April 23, 2024

Stereophile has an article up about how Digital is killing music. (I see these like every week or so)

“A few engineers talked about superstar vocalists who record literally hundreds of takes of a single song, then leave it to the editors to assemble from these a single “perfect” performance, a fraction of a second at a time (footnote 1) Pardon my snark, but imagine how much better records by James Brown, the Beatles, or Led Zeppelin would have been had they had Pro Tools in the 1960s and ’70s. Sadly, it’s a tool that some artists can’t resist using to the point that there’s nothing left of the original performance.”

For me, I still think some of the best recordings are live. Michael Brecker is way better live. The Buddy Rich big band? Live is the only way to go. Thad Jones? Yep, live. Something about the sound, and maybe the mistakes or glitches that happen. Those are the things that make it better. Sinatra singing perfectly in tune? That would be better? Hardly. Or maybe Cannonball, Charlie Parker, or Coltrane having a flubbed note fixed? Or a squeak removed digitally? That would be better? Nope.

Heck, I think we have too many tools in the tool box nowadays. Using less EQ, Compression, AutoTuning would be the way to go. When I do my student CDs, I don’t auto tune it, I add minimal EQ, and a slight room reverb (since we are recording close mic’d). That’s it. Even though I have a TON of plugins, and could use Melodyne to fix the pitch. But every time I hear a new CD, usually smooth jazz but sometimes straight ahead, I hear way too much reverb and compression. Probably some auto-tuning in there as well. Pity really.

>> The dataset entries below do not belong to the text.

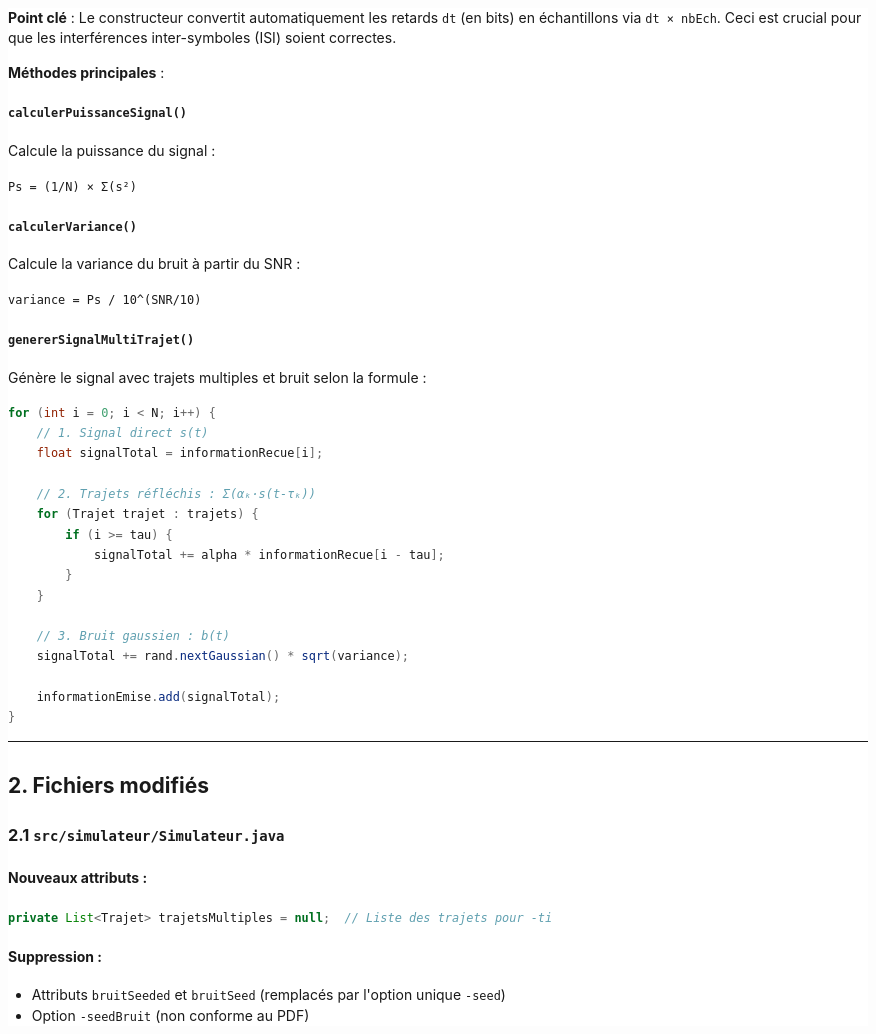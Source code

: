 **Point clé** : Le constructeur convertit automatiquement les retards `dt` (en bits) en échantillons via `dt × nbEch`. Ceci est crucial pour que les interférences inter-symboles (ISI) soient correctes.

**Méthodes principales** :

#### `calculerPuissanceSignal()`
Calcule la puissance du signal :
```
Ps = (1/N) × Σ(s²)
```

#### `calculerVariance()`
Calcule la variance du bruit à partir du SNR :
```
variance = Ps / 10^(SNR/10)
```

#### `genererSignalMultiTrajet()`
Génère le signal avec trajets multiples et bruit selon la formule :

```java
for (int i = 0; i < N; i++) {
    // 1. Signal direct s(t)
    float signalTotal = informationRecue[i];

    // 2. Trajets réfléchis : Σ(αₖ·s(t-τₖ))
    for (Trajet trajet : trajets) {
        if (i >= tau) {
            signalTotal += alpha * informationRecue[i - tau];
        }
    }

    // 3. Bruit gaussien : b(t)
    signalTotal += rand.nextGaussian() * sqrt(variance);

    informationEmise.add(signalTotal);
}
```

---

## 2. Fichiers modifiés

### 2.1 `src/simulateur/Simulateur.java`

#### Nouveaux attributs :
```java
private List<Trajet> trajetsMultiples = null;  // Liste des trajets pour -ti
```

#### Suppression :
- Attributs `bruitSeeded` et `bruitSeed` (remplacés par l'option unique `-seed`)
- Option `-seedBruit` (non conforme au PDF)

2 thoughts on “The Deflavorizing Machine

  1. I was recently listening to some Dave Brubeck Quartet at Oberlin recorded live in the late 50’s. You could hear the Room and you could hear the Band, everything sounded clean and balanced. These players just ooze talent, each note placed as they desired. The drums weren’t compressed for punchiness fer shur!
    It probably isn’t the tools in the box, but rather the mechanic using them.

    1. Man, recording was so simple back then. You placed a single microphone (or two if it was going to be stereo hi-fi) and you recorded. That was it. No punching in a take on a different track. No fixing pitches. No time fixes. Nothing. It was what it was.

      I sorta really miss that. When I mixed down a big band project that I was apart of, I really really hated all the little fixes everyone wanted. The timing issues, the pitch here or there. My main job was to get rid of the audience rumble (it was part of a dinner thing, so there was a lot of chit chat) which involved cutting out the “space” when people were not playing as the microphones would pickup the chatter.

      It would have been nice just to have a simple stereo recording of the bad….so much more natural.